▶ _Problem description_:
Give the number of lines below that contain the string "different", and no other text.
* * * *
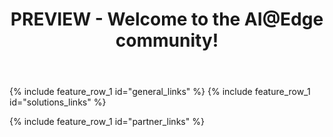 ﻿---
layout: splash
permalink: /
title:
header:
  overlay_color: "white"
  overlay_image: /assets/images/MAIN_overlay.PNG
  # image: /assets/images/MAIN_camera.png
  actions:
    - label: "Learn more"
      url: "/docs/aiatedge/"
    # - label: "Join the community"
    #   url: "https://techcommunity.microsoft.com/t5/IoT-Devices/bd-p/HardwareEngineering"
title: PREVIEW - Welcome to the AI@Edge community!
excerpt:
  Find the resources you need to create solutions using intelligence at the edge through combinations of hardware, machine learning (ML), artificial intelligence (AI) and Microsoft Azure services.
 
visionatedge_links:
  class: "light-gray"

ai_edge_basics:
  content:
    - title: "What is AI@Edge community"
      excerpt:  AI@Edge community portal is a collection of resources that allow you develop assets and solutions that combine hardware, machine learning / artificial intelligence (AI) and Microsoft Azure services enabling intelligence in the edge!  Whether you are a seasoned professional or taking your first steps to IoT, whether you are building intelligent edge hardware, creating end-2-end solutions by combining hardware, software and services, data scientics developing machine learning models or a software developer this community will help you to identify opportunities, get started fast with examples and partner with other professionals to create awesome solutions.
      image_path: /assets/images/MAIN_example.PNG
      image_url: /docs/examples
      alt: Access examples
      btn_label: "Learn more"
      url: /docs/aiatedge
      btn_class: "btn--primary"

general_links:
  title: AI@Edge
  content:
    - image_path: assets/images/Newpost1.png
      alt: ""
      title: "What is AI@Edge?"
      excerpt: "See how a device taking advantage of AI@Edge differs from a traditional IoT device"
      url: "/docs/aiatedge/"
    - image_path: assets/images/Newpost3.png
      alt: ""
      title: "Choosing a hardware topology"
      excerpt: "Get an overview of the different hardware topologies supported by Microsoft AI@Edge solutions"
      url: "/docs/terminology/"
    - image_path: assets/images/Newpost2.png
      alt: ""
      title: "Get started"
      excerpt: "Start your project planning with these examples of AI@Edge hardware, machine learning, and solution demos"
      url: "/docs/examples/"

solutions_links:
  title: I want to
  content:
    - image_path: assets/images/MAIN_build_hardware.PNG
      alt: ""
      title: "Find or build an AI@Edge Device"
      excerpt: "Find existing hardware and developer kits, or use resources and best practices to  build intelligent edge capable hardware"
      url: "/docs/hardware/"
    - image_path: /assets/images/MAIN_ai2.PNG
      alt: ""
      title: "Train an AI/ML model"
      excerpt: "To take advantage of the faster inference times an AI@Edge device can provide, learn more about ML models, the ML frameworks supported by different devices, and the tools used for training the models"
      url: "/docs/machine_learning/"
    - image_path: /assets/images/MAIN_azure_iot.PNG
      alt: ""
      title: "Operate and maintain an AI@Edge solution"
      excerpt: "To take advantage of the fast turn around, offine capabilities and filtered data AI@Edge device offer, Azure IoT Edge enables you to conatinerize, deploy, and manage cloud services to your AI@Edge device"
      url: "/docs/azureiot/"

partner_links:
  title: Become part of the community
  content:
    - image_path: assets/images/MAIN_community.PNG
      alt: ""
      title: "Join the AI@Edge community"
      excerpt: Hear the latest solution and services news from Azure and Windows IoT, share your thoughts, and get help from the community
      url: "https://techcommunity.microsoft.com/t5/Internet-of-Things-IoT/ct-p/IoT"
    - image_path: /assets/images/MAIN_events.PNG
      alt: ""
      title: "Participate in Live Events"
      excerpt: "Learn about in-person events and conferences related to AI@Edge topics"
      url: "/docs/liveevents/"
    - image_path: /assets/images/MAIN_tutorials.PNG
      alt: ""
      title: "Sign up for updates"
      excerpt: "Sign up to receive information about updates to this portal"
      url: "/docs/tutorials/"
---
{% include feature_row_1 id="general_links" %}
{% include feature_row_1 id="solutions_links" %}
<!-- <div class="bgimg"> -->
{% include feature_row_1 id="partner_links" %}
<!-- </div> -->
* * * *
▶ _Your solution_:
2